** Provided information follows **

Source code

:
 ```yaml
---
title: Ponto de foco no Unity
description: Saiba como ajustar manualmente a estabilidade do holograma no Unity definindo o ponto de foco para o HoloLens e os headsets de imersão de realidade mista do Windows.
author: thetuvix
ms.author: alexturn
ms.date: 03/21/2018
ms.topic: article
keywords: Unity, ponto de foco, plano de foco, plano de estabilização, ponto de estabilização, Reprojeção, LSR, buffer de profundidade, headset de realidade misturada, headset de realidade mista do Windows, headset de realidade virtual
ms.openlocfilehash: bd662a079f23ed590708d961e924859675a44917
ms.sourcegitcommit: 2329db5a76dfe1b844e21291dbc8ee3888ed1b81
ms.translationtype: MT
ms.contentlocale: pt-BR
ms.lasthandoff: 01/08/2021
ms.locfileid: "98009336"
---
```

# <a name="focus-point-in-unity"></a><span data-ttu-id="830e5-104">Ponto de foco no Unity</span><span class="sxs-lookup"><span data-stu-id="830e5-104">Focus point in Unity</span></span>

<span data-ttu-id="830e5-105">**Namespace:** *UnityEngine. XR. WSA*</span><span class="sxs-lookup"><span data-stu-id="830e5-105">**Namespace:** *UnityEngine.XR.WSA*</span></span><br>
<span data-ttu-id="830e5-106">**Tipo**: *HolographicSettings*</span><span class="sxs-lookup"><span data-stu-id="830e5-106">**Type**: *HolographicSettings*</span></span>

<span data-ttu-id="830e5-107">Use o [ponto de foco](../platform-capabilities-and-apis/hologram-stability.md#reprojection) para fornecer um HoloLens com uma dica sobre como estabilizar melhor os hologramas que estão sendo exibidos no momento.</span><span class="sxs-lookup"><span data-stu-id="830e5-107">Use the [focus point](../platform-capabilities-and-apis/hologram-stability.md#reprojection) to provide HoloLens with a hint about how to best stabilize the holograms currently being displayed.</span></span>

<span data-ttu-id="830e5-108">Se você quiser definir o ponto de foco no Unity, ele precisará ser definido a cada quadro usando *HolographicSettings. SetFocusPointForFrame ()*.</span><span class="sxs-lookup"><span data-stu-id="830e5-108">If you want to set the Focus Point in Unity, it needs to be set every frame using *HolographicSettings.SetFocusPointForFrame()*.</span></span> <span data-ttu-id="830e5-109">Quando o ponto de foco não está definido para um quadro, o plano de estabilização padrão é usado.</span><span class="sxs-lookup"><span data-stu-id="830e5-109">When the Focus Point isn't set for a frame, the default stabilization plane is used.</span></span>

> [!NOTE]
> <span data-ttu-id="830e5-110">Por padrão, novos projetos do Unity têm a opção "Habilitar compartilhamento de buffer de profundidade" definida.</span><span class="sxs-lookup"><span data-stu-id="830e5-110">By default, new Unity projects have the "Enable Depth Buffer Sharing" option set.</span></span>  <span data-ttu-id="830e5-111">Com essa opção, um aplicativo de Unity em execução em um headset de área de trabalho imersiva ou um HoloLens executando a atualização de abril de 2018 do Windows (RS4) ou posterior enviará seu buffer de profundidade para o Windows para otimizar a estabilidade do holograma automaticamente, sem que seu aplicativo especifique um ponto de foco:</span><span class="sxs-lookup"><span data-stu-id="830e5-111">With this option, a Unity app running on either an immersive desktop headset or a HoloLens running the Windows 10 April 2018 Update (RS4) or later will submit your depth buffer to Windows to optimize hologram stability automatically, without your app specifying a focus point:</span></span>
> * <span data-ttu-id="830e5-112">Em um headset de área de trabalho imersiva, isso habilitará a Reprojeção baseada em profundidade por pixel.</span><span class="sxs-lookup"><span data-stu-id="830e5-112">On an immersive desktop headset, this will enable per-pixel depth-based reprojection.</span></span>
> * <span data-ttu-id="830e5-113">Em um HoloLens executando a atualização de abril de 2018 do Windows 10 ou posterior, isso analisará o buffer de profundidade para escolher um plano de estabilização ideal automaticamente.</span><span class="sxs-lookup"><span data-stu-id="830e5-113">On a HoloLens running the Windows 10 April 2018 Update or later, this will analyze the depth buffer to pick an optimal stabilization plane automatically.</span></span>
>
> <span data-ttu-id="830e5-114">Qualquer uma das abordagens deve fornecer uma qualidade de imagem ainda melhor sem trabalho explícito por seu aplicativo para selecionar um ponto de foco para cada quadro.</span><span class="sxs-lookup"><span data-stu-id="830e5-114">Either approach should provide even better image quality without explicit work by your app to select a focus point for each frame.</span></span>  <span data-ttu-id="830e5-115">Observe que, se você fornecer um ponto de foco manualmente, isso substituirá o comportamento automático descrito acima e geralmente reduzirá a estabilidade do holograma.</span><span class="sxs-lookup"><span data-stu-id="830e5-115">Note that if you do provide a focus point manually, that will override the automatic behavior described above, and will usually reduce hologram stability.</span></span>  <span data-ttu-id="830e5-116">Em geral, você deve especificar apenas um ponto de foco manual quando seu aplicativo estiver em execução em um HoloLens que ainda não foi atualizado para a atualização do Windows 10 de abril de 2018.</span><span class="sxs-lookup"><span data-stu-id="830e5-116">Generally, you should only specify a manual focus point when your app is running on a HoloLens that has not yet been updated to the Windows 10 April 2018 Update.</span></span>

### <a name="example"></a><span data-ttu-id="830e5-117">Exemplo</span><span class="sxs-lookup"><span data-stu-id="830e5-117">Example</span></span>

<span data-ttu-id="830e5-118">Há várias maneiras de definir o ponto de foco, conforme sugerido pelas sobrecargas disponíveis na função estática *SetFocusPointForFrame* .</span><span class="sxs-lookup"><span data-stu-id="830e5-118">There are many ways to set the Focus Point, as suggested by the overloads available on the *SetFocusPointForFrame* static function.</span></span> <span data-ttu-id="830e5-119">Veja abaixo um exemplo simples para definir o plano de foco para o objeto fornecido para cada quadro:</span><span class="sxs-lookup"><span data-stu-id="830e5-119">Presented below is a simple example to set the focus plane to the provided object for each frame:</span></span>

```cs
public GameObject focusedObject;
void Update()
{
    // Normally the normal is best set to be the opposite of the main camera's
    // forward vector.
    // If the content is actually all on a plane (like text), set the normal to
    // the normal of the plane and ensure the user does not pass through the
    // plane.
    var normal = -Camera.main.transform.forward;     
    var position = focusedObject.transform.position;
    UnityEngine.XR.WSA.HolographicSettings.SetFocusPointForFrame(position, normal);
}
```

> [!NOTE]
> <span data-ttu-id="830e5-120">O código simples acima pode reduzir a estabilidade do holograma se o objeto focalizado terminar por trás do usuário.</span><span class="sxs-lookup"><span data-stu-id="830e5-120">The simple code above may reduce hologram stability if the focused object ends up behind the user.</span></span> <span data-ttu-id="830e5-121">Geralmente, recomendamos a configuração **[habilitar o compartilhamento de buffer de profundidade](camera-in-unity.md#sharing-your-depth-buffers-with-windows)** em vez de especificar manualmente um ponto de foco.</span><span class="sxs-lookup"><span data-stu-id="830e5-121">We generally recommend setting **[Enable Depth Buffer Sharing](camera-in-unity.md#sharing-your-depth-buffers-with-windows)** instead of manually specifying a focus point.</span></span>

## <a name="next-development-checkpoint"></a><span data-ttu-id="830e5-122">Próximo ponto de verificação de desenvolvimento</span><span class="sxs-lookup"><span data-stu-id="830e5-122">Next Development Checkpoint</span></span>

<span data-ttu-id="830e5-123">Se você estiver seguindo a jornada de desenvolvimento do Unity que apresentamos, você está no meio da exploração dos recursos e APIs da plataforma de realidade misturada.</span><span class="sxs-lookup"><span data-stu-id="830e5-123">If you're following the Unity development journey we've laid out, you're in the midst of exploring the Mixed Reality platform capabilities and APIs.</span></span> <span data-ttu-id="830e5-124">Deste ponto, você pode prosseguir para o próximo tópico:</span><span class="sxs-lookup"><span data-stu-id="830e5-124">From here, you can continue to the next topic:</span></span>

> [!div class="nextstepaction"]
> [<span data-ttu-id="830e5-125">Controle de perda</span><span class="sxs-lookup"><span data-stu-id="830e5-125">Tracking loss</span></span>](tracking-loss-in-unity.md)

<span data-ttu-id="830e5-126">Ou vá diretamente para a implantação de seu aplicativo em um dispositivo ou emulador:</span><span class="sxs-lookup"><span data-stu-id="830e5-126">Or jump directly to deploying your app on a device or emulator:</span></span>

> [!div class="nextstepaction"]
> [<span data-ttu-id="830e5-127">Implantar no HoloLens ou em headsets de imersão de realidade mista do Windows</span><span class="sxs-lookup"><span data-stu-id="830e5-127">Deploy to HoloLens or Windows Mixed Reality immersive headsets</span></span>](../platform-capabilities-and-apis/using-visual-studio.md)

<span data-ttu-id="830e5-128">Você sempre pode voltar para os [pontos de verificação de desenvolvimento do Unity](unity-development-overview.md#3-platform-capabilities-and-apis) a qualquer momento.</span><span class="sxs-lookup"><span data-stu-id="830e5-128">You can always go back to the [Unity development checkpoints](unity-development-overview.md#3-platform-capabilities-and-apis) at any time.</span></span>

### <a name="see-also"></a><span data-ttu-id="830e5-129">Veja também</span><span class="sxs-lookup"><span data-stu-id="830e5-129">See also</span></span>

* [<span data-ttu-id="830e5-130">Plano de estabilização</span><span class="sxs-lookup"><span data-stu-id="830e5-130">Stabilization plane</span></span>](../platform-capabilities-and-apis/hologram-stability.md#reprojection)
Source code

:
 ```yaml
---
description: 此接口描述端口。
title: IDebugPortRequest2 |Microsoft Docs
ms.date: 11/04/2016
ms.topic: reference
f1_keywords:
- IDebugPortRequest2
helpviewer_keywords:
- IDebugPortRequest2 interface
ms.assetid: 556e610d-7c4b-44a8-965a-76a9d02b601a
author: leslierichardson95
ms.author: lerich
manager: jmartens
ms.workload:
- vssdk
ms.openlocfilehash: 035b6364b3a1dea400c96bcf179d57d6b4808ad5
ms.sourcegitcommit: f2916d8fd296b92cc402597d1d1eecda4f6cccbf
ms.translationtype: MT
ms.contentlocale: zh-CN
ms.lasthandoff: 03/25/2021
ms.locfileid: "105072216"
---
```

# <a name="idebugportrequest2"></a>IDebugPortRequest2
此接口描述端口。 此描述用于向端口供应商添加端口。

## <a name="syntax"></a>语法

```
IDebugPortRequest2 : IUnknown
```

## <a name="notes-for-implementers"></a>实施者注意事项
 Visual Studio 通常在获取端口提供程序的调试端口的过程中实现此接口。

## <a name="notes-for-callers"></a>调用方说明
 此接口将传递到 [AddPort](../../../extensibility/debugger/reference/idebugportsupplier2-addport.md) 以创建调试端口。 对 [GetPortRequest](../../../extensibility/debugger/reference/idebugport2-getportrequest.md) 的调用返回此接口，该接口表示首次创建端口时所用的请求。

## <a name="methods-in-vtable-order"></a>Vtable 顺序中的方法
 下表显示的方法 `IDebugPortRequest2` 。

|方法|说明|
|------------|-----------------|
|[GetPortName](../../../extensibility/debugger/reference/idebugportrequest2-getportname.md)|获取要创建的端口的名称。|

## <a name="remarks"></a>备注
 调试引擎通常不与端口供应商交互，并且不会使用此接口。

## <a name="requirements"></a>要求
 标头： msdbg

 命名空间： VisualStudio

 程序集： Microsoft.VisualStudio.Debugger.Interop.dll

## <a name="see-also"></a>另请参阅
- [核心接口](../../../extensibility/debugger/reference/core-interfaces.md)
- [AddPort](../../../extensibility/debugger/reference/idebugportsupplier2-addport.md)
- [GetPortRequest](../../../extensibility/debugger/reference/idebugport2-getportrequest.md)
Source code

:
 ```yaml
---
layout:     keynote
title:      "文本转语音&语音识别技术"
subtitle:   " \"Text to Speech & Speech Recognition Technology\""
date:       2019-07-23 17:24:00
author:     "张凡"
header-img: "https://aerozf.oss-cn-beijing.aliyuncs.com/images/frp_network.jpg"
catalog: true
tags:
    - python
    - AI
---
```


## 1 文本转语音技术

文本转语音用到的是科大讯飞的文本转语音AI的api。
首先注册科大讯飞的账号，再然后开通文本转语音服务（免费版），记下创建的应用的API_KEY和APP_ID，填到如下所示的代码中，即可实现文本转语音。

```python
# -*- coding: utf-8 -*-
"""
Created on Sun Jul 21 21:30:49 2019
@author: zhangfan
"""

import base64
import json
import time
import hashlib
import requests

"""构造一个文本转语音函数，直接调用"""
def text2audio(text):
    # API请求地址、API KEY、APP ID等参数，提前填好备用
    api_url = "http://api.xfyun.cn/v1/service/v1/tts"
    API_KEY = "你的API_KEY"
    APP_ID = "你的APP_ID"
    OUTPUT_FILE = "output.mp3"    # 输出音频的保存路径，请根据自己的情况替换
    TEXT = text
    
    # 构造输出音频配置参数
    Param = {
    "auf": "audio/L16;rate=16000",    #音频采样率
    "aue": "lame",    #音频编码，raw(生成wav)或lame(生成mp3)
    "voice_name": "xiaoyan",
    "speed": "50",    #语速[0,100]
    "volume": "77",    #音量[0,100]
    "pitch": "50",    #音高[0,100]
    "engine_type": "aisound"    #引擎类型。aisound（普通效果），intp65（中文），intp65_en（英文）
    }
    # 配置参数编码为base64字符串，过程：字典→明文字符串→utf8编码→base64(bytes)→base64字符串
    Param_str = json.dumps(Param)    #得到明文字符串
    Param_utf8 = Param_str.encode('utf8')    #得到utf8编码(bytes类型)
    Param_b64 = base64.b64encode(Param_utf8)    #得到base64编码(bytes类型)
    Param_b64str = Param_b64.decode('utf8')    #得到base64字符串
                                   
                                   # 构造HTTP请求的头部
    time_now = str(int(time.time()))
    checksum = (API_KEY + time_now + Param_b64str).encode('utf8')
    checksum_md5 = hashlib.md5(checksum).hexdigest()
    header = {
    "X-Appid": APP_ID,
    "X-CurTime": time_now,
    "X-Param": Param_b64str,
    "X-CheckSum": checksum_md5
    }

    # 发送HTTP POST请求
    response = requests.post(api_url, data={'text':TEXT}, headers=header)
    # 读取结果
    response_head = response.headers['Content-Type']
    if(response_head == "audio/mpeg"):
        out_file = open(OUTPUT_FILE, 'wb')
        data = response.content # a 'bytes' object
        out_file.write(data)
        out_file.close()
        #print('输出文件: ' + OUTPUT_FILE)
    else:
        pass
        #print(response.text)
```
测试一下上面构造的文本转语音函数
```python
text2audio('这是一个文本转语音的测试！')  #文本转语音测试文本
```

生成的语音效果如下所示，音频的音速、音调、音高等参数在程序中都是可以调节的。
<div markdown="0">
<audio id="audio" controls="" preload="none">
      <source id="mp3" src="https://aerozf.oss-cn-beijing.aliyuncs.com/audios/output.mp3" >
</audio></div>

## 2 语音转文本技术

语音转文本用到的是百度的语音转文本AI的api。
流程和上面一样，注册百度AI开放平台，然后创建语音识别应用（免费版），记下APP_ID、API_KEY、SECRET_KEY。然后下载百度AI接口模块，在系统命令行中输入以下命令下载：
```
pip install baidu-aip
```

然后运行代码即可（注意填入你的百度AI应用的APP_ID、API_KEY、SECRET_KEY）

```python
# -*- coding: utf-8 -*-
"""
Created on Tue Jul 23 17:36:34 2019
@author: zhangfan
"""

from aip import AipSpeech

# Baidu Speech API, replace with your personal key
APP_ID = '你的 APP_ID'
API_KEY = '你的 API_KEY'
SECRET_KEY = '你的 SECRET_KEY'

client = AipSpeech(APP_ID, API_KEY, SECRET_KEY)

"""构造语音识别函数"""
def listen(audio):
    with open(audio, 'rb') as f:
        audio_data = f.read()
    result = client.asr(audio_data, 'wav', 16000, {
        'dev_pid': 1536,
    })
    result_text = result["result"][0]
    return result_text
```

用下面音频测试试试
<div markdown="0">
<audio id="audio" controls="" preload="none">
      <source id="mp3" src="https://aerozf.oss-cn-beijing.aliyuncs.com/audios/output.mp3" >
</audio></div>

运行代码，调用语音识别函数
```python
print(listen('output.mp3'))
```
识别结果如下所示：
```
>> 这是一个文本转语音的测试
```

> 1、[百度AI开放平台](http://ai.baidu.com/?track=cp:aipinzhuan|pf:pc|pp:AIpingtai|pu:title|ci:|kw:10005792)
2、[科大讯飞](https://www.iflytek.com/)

** End of Provided information **

Try it:
State the number of lines of the preceding material in which the word "listen" is found, and nothing more.

Solved exercise:
2